++++ INPUT DATA
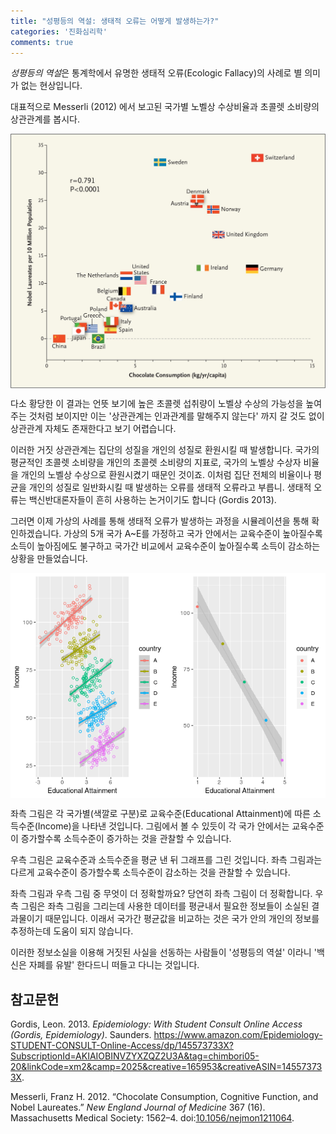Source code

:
 ```yaml
---
title: "성평등의 역설: 생태적 오류는 어떻게 발생하는가?"
categories: '진화심리학'
comments: true
---
```


*성평등의 역설*은 통계학에서 유명한 생태적 오류(Ecologic Fallacy)의
사례로 별 의미가 없는 현상입니다.

대표적으로 Messerli (2012) 에서 보고된 국가별 노벨상 수상비율과 초콜렛
소비량의 상관관계를 봅시다.

<img src="/assets/img/ecofall/messerli2012.png" width="1536" style="display: block; margin: auto;" />

다소 황당한 이 결과는 언뜻 보기에 높은 초콜렛 섭취량이 노벨상 수상의
가능성을 높여주는 것처럼 보이지만 이는 '상관관계는 인과관계를 말해주지
않는다' 까지 갈 것도 없이 상관관계 자체도 존재한다고 보기 어렵습니다.

이러한 거짓 상관관계는 집단의 성질을 개인의 성질로 환원시킬 때
발생합니다. 국가의 평균적인 초콜렛 소비량을 개인의 초콜렛 소비량의
지표로, 국가의 노벨상 수상자 비율을 개인의 노벨상 수상으로 환원시켰기
때문인 것이죠. 이처럼 집단 전체의 비율이나 평균을 개인의 성질로
일반화시킬 때 발생하는 오류를 생태적 오류라고 부릅니. 생태적 오류는
백신반대론자들이 흔히 사용하는 논거이기도 합니다 (Gordis 2013).

그러면 이제 가상의 사례를 통해 생태적 오류가 발생하는 과정을
시뮬레이션을 통해 확인하겠습니다. 가상의 5개 국가 A~E를 가정하고 국가
안에서는 교육수준이 높아질수록 소득이 높아짐에도 불구하고 국가간
비교에서 교육수준이 높아질수록 소득이 감소하는 상황을 만들었습니다.

<img src="/assets/img/ecofall/unnamed-chunk-3-1.png" style="display: block; margin: auto;" />

좌측 그림은 각 국가별(색깔로 구분)로 교육수준(Educational Attainment)에
따른 소득수준(Income)을 나타낸 것입니다. 그림에서 볼 수 있듯이 각 국가
안에서는 교육수준이 증가할수록 소득수준이 증가하는 것을 관찰할 수
있습니다.

우측 그림은 교육수준과 소득수준을 평균 낸 뒤 그래프를 그린 것입니다.
좌측 그림과는 다르게 교육수준이 증가할수록 소득수준이 감소하는 것을
관찰할 수 있습니다.

좌측 그림과 우측 그림 중 무엇이 더 정확할까요? 당연히 좌측 그림이 더
정확합니다. 우측 그림은 좌측 그림을 그리는데 사용한 데이터를 평균내서
필요한 정보들이 소실된 결과물이기 때문입니다. 이래서 국가간 평균값을
비교하는 것은 국가 안의 개인의 정보를 추정하는데 도움이 되지 않습니다.

이러한 정보소실을 이용해 거짓된 사실을 선동하는 사람들이 '성평등의 역설'
이라니 '백신은 자폐를 유발' 한다드니 떠들고 다니는 것입니다.

참고문헌
--------

Gordis, Leon. 2013. *Epidemiology: With Student Consult Online Access
(Gordis, Epidemiology)*. Saunders.
<https://www.amazon.com/Epidemiology-STUDENT-CONSULT-Online-Access/dp/145573733X?SubscriptionId=AKIAIOBINVZYXZQZ2U3A&tag=chimbori05-20&linkCode=xm2&camp=2025&creative=165953&creativeASIN=145573733X>.

Messerli, Franz H. 2012. “Chocolate Consumption, Cognitive Function, and
Nobel Laureates.” *New England Journal of Medicine* 367 (16).
Massachusetts Medical Society: 1562–4.
doi:[10.1056/nejmon1211064](https://doi.org/10.1056/nejmon1211064).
++++++++
> **PROBLEM REQUIREMENTS**
Go to the line with "다소 황당한 이 결과는 언뜻 보기에 높은 초콜렛 섭취량이 노벨상 수상의" in the entries above and repeat every line from there through the line with "좌측 그림은 각 국가별(색깔로", exactly and with no other text.

> **RESULT OF THIS TASK**
다소 황당한 이 결과는 언뜻 보기에 높은 초콜렛 섭취량이 노벨상 수상의
가능성을 높여주는 것처럼 보이지만 이는 '상관관계는 인과관계를 말해주지
않는다' 까지 갈 것도 없이 상관관계 자체도 존재한다고 보기 어렵습니다.

이러한 거짓 상관관계는 집단의 성질을 개인의 성질로 환원시킬 때
발생합니다. 국가의 평균적인 초콜렛 소비량을 개인의 초콜렛 소비량의
지표로, 국가의 노벨상 수상자 비율을 개인의 노벨상 수상으로 환원시켰기
때문인 것이죠. 이처럼 집단 전체의 비율이나 평균을 개인의 성질로
일반화시킬 때 발생하는 오류를 생태적 오류라고 부릅니. 생태적 오류는
백신반대론자들이 흔히 사용하는 논거이기도 합니다 (Gordis 2013).

그러면 이제 가상의 사례를 통해 생태적 오류가 발생하는 과정을
시뮬레이션을 통해 확인하겠습니다. 가상의 5개 국가 A~E를 가정하고 국가
안에서는 교육수준이 높아질수록 소득이 높아짐에도 불구하고 국가간
비교에서 교육수준이 높아질수록 소득이 감소하는 상황을 만들었습니다.

<img src="/assets/img/ecofall/unnamed-chunk-3-1.png" style="display: block; margin: auto;" />

좌측 그림은 각 국가별(색깔로 구분)로 교육수준(Educational Attainment)에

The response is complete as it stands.